Exercise:
Copy the data exactly from the line that contains "- [Data and" through the line that contains "- If you haven't, please", keeping both end lines and leaving out everything else.

(Data extract Opens)

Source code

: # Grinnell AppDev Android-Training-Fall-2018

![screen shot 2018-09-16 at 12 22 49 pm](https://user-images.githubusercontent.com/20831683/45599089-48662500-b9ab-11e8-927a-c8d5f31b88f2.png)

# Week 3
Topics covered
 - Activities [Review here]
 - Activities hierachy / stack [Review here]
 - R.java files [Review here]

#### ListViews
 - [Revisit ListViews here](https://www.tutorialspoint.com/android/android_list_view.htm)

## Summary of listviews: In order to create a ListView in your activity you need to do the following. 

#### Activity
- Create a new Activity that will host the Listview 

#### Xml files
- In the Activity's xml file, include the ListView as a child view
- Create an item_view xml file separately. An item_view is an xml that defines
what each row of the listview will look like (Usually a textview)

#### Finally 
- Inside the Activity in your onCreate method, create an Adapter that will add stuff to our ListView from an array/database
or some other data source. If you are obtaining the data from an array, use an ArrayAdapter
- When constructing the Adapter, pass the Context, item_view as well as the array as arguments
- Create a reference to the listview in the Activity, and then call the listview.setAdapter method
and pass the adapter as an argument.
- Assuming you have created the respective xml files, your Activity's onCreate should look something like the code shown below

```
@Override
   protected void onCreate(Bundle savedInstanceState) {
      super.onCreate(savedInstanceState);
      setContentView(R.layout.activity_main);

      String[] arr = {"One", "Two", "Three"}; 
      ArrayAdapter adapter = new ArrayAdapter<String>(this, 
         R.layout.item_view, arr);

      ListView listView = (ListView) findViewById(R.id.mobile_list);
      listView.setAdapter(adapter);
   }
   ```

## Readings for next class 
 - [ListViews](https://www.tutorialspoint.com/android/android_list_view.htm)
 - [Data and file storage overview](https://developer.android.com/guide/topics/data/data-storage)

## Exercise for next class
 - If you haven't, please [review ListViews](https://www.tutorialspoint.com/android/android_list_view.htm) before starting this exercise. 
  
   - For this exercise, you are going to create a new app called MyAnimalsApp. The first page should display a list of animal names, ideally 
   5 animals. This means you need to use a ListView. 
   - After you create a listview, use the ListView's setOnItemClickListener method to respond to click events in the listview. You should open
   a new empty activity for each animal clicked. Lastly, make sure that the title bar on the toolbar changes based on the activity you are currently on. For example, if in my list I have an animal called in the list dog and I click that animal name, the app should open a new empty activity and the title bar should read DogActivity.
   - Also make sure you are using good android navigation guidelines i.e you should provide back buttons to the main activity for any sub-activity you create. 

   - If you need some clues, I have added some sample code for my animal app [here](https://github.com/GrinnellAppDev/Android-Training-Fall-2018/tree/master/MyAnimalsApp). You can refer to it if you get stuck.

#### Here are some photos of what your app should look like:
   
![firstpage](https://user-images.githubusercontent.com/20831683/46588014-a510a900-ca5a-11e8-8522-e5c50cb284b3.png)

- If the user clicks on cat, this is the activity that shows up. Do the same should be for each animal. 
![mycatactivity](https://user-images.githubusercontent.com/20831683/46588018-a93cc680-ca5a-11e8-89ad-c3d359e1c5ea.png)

(Data extract Closes)

Answer to this exercise:
 - [Data and file storage overview](https://developer.android.com/guide/topics/data/data-storage)

## Exercise for next class
 - If you haven't, please [review ListViews](https://www.tutorialspoint.com/android/android_list_view.htm) before starting this exercise. 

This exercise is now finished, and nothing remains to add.